Problem to work on
For each line below with the word "label", write out a copy.

::::

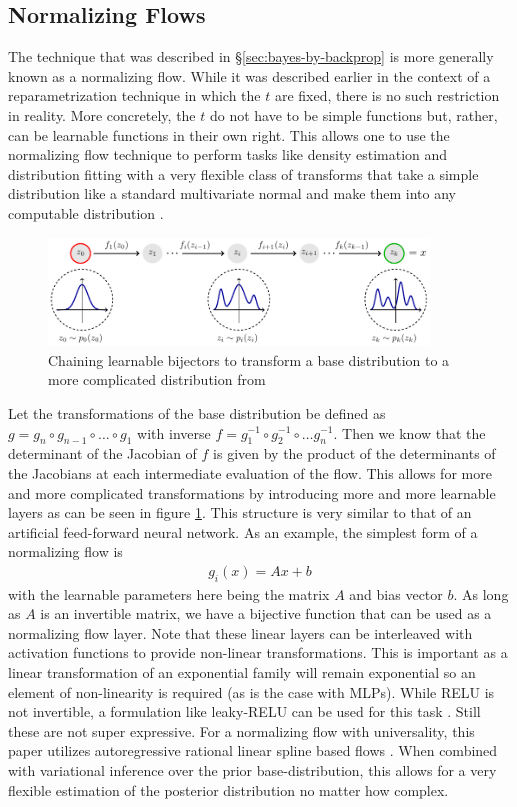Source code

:\subsection{Normalizing Flows}
\label{sec:normalizing-flows}
The technique that was described in \S\ref{sec:bayes-by-backprop} is more generally known as a normalizing flow. While it was described earlier in the context of a reparametrization technique in which the $t$ are fixed, there is no such restriction in reality. More concretely, the $t$ do not have to be simple functions but, rather, can be learnable functions in their own right. This allows one to use the normalizing flow technique to perform tasks like density estimation and distribution fitting with a very flexible class of transforms that take a simple distribution like a standard multivariate normal and make them into any computable distribution \cite{kobyzev_normalizing_2021}.
\begin{figure}[t]
  \centering
  \includegraphics[width=0.9\textwidth]{images/nf.pdf}
  \caption{Chaining learnable bijectors to transform a base distribution to a more complicated distribution from \cite{weng_flow-based_2018}}
  \label{fig:nf}
\end{figure}
Let the transformations of the base distribution be defined as $g = g_n \circ g_{n-1} \circ \dots \circ g_1$ with inverse $f = g_1^{-1} \circ g_2^{-1} \circ \dots g_n^{-1}$. Then we know that the determinant of the Jacobian of $f$ is given by the product of the determinants of the Jacobians at each intermediate evaluation of the flow. This allows for more and more complicated transformations by introducing more and more learnable layers as can be seen in figure \ref{fig:nf}. This structure is very similar to that of an artificial feed-forward neural network. As an example, the simplest form of a normalizing flow is
\begin{align*}
  g_i(x) = Ax + b
\end{align*}
with the learnable parameters here being the matrix $A$ and bias vector $b$. As long as $A$ is an invertible matrix, we have a bijective function that can be used as a normalizing flow layer. Note that these linear layers can be interleaved with activation functions to provide non-linear transformations. This is important as a linear transformation of an exponential family will remain exponential so an element of non-linearity is required (as is the case with MLPs). While RELU is not invertible, a formulation like leaky-RELU can be used for this task \cite{xu_empirical_2015}. Still these are not super expressive. For a normalizing flow with universality, this paper utilizes autoregressive rational linear spline based flows \cite{durkan_neural_2019}. When combined with variational inference over the prior base-distribution, this allows for a very flexible estimation of the posterior distribution no matter how complex.
\newpage

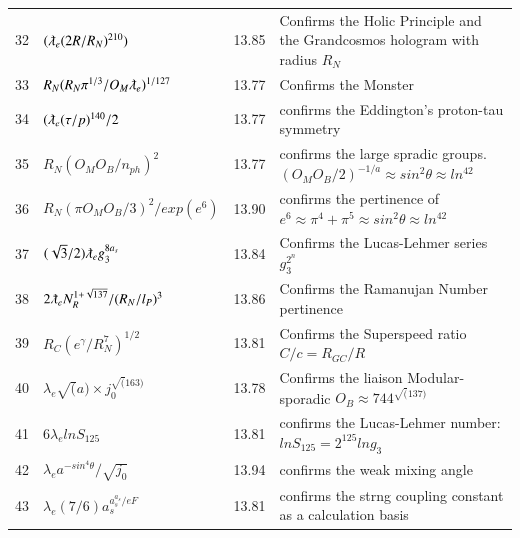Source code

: \documentclass[a4paper,9pt]{article}
\begin{document}
\begin{table}
\begin{tabular}{llll}
    32 & $(\lambdabar_{e} (2R/R_N)^{210})$ & 13.85 & Confirms the Holic Principle and the  Grandcosmos hologram with radius $R_N$  \\
    33 & $R_N(R_N \pi^{1/3}/O_M\lambdabar_{e})^{1/127}$ & 13.77 & Confirms the Monster  \\
    34& $(\lambdabar_{e} (\tau /p)^{140}/2$ & 13.77 & confirms the Eddington's proton-tau symmetry \\
    35& $R_N (O_M O_B/n_{ph})^2$ & 13.77 & confirms the large spradic groups. $(O_M O_B/2)^{-1/a} \approx sin^2\theta \approx ln^42$ \\
    36 & $R_N (\pi O_M O_B/3)^2 / exp(e^6)$ & 13.90 & confirms the pertinence of $e^6 \approx \pi^4 + \pi^5  \approx sin^2\theta \approx ln^42$ \\
    37 & $(\sqrt{3}/2)\lambdabar_{e}g_3^{8a_s}$ & 13.84 & Confirms the Lucas-Lehmer series $g_ 3^{2^n}$\\
    38 & $2\lambdabar_{e} N_R^{1+\sqrt{137}}/(R_N/l_P)^3$ & 13.86 & Confirms the Ramanujan Number pertinence\\
    39 & $R_{C} (e^\gamma/R_N^7)^{1/2}$ & 13.81 & Confirms the Superspeed ratio $C/c = R_{GC}/R$\\
    40 & $\lambda_{e} \sqrt(a) \times j_0 ^{\sqrt(163)}$   & 13.78 & Confirms the  liaison Modular-sporadic $O_B \approx 744^{ \sqrt(137)}$ \\ 
    41 & $ 6\lambda_{e} lnS_{125} $   & 13.81 & confirms the Lucas-Lehmer number: $lnS_{125}  = 2^{125} lng_3 $ \\
    42 & $ \lambda_{e} a^{-sin^4\theta}/\sqrt {j_0}  $   & 13.94 & confirms the weak mixing angle \\
    
    
    43 & $ \lambda_{e} (7/6) a_s^{a_s^{a_s}/eF}  $   & 13.81 & confirms the strng coupling constant as a calculation basis \\

    \bottomrule
  \end{tabular}
\end{table}
\end{document}
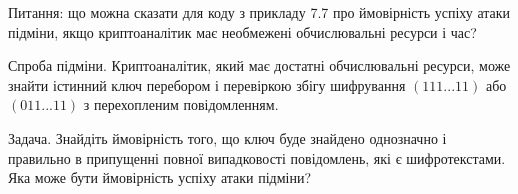 Питання: що можна сказати для коду з прикладу 7.7 про ймовірність
успіху атаки підміни, якщо криптоаналітик має необмежені обчислювальні
ресурси і час?

Спроба підміни. Криптоаналітик, який має достатні обчислювальні
ресурси, може знайти істинний ключ перебором і перевіркою збігу
шифрування $(111...11)$ або $(011...11)$ з перехопленим повідомленням.

Задача. Знайдіть ймовірність того, що ключ буде знайдено однозначно і
правильно в припущенні повної випадковості повідомлень, які є
шифротекстами. Яка може бути ймовірність успіху атаки підміни?


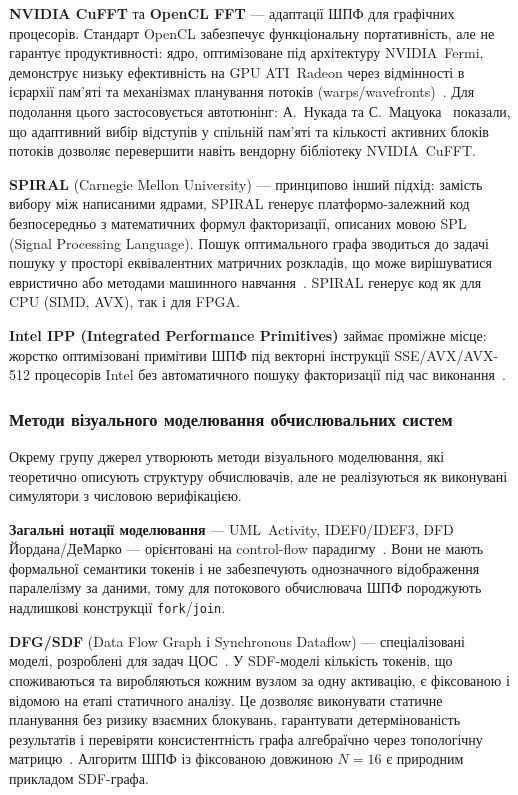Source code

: \textbf{NVIDIA CuFFT} та \textbf{OpenCL FFT} --- адаптації ШПФ
для графічних процесорів. Стандарт OpenCL забезпечує функціональну
портативність, але не гарантує продуктивності: ядро, оптимізоване
під архітектуру NVIDIA~Fermi, демонструє низьку ефективність на
GPU ATI~Radeon через відмінності в ієрархії пам'яті та механізмах
планування потоків (warps/wavefronts)~\cite{du2012}. Для подолання
цього застосовується автотюнінг: А.~Нукада та С.~Мацуока~\cite{nukada2009}
показали, що адаптивний вибір відступів у спільній пам'яті та
кількості активних блоків потоків дозволяє перевершити навіть
вендорну бібліотеку NVIDIA~CuFFT.

\textbf{SPIRAL} (Carnegie Mellon University) --- принципово інший
підхід: замість вибору між написаними ядрами, SPIRAL генерує
платформо-залежний код безпосередньо з математичних формул
факторизації, описаних мовою SPL (Signal Processing Language).
Пошук оптимального графа зводиться до задачі пошуку у просторі
еквівалентних матричних розкладів, що може вирішуватися евристично
або методами машинного навчання~\cite{puschel2004}. SPIRAL
генерує код як для CPU (SIMD, AVX), так і для FPGA.

\textbf{Intel IPP (Integrated Performance Primitives)} займає
проміжне місце: жорстко оптимізовані примітиви ШПФ під векторні
інструкції SSE/AVX/AVX-512 процесорів Intel без автоматичного
пошуку факторизації під час виконання~\cite{intel_ipp}.

\subsubsection*{Методи візуального моделювання обчислювальних систем}

Окрему групу джерел утворюють методи візуального моделювання,
які теоретично описують структуру обчислювачів, але не реалізуються
як виконувані симулятори з числовою верифікацією.

\textbf{Загальні нотації моделювання} --- UML~Activity,
IDEF0/IDEF3, DFD Йордана/ДеМарко --- орієнтовані на control-flow
парадигму~\cite{rumbaugh2004,yourdon1979}. Вони не мають формальної
семантики токенів і не забезпечують однозначного відображення
паралелізму за даними, тому для потокового обчислювача ШПФ
породжують надлишкові конструкції \texttt{fork}/\texttt{join}.

\textbf{DFG/SDF} (Data Flow Graph і Synchronous Dataflow) ---
спеціалізовані моделі, розроблені для задач ЦОС~\cite{veen1986,lee1994,mit_dataflow}.
У SDF-моделі кількість токенів, що споживаються та виробляються
кожним вузлом за одну активацію, є фіксованою і відомою на етапі
статичного аналізу. Це дозволяє виконувати статичне планування без
ризику взаємних блокувань, гарантувати детермінованість результатів
і перевіряти консистентність графа алгебраїчно через топологічну
матрицю~\cite{schaumont2019}. Алгоритм ШПФ із фіксованою довжиною
$N = 16$ є природним прикладом SDF-графа.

::::

Result for this task
\label{sec:normalizing-flows}
  \label{fig:nf}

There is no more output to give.